The next phase of tariffs were announced this week to impact steel and aluminum.
We shall see if this is just a bargaining chip or something we are going to have to live with for some time.
We made it through the Mag 7 earnings which were as expected but not greater than.
This should lead to the broader market finding traction with the trading public.
This has been such a top heavy market that have left many quality companies lagging far behind
The reason I don’t think it will be a serious pullback is that earnings continue to meet expectations.
We need a little reality to set in so that there will be an appreciation for meeting goals instead of having to far exceed such.
Honeywell is taking a page from the GE playbook and has announced that it will split into three separate companies.
GR was rewarded by such action with the sum of the parts being far greater than the whole.
The theory is that the aerospace portion will be unshackled by the other parts and achieve a far higher evaluation.
The next big shift will be the monetization of AI. The In structure build out has enriched the likes of Nvidia and Broadcom.
Now you are going to see the likes of Microsoft and Oracle providing services.
This is exactly what Palantir has done through government services, especially the military.

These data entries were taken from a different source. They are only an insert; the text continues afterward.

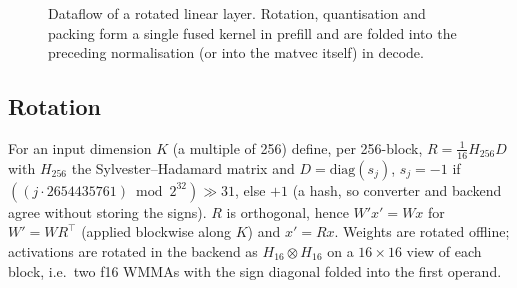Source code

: \documentclass[10.5pt,a4paper]{article}
\begin{document}
\begin{figure}[H]
\centering
{}
\caption{Dataflow of a rotated linear layer. Rotation, quantisation and packing form a single fused kernel in prefill and are folded into the preceding normalisation (or into the matvec itself) in decode.}
\end{figure}

\subsection{Rotation}
For an input dimension $K$ (a multiple of 256) define, per 256-block, $R=\tfrac1{16}H_{256}D$ with $H_{256}$ the Sylvester--Hadamard matrix and $D=\mathrm{diag}(s_j)$,
$s_j=-1$ if $((j\cdot2654435761)\bmod2^{32})\gg31$, else $+1$ (a hash, so converter and backend agree without storing the signs). $R$ is orthogonal, hence $W'x'=Wx$ for
$W'=WR^{\top}$ (applied blockwise along $K$) and $x'=Rx$. Weights are rotated offline; activations are rotated in the backend as $H_{16}\otimes H_{16}$ on a $16\times16$ view of each block,
i.e.\ two f16 WMMAs with the sign diagonal folded into the first operand.
\end{document}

On the income side, I continue follow dividend stocks as yields have climbed above 7% or more for the likes of Altria, Dow and Crown Castle.
There are almost 10 more well Ron companies paying over 6%.
You never want to invest just for the yield but several of these companies could also rise in value giving you a capital gain.
Try to filter out the noise and focus on the essentials going on in the economy.
Nothing is saying it will be all good but the positives outweigh the negatives so far.
I have lived through far worse but that is only a testament to my vintage.